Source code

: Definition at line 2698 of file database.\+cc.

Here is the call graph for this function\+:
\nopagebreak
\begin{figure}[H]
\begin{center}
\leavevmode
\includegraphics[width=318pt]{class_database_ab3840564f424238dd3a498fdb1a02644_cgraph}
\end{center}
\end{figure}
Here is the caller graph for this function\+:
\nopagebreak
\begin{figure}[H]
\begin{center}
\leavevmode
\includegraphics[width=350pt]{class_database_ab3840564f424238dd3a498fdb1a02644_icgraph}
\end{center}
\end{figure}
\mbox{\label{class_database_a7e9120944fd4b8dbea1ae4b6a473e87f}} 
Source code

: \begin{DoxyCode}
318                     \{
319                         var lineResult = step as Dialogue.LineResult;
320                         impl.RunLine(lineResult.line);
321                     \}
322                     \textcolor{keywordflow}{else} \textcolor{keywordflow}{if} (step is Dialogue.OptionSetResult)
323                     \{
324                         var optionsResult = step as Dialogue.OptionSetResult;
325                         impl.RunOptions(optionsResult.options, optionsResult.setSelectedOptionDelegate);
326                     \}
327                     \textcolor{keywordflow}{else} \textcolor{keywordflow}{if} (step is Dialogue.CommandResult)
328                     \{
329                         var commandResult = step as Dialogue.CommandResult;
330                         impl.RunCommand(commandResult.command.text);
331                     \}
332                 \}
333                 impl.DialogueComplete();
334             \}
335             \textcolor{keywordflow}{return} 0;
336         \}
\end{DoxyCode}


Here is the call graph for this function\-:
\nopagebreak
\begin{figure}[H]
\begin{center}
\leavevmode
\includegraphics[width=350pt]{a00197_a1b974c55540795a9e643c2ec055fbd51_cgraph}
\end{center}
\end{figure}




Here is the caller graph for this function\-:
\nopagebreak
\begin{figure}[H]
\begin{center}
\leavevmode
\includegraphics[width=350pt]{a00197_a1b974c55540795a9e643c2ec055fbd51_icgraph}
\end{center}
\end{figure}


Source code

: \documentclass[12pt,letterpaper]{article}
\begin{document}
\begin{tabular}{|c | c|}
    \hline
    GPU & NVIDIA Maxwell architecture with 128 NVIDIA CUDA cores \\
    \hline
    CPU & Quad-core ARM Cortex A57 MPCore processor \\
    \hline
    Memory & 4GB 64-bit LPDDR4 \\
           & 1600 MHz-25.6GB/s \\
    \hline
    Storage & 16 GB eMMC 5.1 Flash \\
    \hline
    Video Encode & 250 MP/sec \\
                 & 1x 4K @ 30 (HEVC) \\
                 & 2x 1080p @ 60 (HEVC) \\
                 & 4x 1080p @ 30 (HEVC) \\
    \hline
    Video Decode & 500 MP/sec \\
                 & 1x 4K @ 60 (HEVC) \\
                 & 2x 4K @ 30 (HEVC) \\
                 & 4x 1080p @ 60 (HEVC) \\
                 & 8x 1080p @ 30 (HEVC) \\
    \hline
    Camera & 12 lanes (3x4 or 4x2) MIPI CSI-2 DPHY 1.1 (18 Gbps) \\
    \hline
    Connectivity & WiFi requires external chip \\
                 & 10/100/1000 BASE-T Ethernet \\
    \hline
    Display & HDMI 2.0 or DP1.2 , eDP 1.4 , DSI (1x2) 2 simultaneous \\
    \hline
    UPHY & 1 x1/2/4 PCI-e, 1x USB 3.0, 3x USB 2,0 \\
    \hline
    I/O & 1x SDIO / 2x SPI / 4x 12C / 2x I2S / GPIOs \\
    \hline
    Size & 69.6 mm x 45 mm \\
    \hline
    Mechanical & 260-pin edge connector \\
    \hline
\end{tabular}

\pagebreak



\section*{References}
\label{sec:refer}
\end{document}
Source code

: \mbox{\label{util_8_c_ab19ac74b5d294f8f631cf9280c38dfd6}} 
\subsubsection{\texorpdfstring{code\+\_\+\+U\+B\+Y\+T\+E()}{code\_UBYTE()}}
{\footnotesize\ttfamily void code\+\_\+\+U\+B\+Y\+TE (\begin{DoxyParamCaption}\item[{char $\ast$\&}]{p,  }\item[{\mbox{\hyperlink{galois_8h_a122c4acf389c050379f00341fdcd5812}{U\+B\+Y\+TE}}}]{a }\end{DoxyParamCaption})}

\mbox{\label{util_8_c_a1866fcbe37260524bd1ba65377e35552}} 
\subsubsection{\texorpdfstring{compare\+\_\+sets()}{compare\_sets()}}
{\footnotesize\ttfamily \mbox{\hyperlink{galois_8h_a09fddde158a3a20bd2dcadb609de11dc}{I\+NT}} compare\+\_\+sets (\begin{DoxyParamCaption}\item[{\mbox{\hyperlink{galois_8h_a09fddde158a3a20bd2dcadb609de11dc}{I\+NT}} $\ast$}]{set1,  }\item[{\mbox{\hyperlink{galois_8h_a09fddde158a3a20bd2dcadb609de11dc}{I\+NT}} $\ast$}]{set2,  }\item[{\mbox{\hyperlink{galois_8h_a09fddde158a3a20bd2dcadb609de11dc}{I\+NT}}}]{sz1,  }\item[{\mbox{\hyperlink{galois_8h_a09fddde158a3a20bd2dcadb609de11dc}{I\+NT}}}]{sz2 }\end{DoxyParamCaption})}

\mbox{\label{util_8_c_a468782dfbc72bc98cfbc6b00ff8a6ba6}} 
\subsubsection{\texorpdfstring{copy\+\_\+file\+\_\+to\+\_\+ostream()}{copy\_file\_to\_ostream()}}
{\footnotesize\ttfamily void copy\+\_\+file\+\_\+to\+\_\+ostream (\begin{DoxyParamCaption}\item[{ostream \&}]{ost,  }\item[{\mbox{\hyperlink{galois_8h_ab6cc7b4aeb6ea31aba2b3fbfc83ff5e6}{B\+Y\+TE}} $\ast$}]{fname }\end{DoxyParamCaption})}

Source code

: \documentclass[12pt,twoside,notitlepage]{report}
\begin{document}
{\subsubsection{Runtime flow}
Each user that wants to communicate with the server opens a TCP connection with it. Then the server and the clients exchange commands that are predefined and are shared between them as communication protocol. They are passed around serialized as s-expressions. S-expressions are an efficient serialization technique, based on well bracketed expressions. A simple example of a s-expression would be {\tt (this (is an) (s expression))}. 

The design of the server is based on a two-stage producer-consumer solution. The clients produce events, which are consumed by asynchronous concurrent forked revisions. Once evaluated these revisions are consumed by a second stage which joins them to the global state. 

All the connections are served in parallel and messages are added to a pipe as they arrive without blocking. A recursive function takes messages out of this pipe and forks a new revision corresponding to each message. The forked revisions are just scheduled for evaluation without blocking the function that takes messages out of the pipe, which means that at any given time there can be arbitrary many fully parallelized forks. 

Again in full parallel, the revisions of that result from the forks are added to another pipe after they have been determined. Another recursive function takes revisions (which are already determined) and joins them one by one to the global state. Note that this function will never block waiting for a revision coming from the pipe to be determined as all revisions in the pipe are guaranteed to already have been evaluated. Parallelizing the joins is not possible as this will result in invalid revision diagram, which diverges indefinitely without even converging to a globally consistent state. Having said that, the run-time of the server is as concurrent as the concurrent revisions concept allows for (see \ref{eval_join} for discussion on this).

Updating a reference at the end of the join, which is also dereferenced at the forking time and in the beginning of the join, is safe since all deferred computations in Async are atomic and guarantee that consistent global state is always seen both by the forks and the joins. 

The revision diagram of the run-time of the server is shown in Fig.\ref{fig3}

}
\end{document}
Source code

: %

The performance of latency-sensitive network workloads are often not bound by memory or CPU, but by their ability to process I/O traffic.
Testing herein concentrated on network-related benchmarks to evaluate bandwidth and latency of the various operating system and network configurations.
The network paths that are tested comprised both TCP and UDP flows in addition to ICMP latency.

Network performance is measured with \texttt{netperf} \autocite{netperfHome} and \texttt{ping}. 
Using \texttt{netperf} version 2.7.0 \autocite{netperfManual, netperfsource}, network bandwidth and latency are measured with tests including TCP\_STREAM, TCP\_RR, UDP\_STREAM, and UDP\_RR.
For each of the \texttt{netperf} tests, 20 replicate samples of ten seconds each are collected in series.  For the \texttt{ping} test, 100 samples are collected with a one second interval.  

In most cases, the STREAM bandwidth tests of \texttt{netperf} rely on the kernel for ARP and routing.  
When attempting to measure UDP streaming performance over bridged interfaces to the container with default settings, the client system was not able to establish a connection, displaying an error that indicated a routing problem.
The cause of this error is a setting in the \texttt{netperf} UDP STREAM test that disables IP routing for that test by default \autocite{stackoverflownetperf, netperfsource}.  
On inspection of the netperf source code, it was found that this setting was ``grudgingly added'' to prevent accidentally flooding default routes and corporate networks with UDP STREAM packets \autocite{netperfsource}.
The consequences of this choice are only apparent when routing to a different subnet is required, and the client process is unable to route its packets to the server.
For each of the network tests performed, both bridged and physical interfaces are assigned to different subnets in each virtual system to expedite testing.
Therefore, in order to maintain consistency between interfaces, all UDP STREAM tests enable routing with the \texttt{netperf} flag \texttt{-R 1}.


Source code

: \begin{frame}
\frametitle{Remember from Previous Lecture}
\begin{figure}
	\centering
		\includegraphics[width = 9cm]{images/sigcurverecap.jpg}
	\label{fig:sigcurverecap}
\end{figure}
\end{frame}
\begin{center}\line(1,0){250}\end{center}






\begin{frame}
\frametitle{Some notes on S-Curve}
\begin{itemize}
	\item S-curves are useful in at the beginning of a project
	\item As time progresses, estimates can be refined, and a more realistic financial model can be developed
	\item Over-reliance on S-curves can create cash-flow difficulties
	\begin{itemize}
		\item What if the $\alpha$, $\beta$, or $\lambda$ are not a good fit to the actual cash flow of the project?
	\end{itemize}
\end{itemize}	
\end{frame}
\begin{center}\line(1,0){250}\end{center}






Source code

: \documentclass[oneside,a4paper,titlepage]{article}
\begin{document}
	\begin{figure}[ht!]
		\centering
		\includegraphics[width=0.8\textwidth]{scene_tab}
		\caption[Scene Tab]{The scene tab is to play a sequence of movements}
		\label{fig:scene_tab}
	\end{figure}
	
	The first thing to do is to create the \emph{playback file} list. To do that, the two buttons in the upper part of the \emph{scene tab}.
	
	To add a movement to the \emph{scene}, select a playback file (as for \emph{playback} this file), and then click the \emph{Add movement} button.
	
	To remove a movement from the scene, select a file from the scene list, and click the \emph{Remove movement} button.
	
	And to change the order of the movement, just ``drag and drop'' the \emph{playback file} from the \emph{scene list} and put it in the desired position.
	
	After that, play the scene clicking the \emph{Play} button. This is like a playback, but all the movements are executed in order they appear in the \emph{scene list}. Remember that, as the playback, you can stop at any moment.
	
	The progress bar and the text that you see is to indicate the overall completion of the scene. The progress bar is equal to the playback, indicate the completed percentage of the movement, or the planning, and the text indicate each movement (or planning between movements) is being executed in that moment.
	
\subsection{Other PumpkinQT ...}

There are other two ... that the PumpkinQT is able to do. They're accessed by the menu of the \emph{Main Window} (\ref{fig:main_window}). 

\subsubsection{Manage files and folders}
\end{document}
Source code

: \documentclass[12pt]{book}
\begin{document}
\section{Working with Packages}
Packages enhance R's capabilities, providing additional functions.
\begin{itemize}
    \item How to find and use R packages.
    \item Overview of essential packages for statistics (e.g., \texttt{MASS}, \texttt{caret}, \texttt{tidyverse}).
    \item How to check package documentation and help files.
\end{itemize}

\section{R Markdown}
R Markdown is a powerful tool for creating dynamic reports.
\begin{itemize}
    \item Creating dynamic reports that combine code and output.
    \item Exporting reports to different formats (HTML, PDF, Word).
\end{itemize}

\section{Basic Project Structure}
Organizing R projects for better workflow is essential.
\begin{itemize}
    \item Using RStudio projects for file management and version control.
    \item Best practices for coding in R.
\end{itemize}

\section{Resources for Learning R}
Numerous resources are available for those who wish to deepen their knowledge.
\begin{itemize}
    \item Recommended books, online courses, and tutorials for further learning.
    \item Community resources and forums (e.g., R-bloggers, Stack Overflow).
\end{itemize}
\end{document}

TRY IT: Lines containing the word "netperfsource": copy every one of them from the records above.

OUTPUT BELOW:
Using \texttt{netperf} version 2.7.0 \autocite{netperfManual, netperfsource}, network bandwidth and latency are measured with tests including TCP\_STREAM, TCP\_RR, UDP\_STREAM, and UDP\_RR.
The cause of this error is a setting in the \texttt{netperf} UDP STREAM test that disables IP routing for that test by default \autocite{stackoverflownetperf, netperfsource}.  
On inspection of the netperf source code, it was found that this setting was ``grudgingly added'' to prevent accidentally flooding default routes and corporate networks with UDP STREAM packets \autocite{netperfsource}.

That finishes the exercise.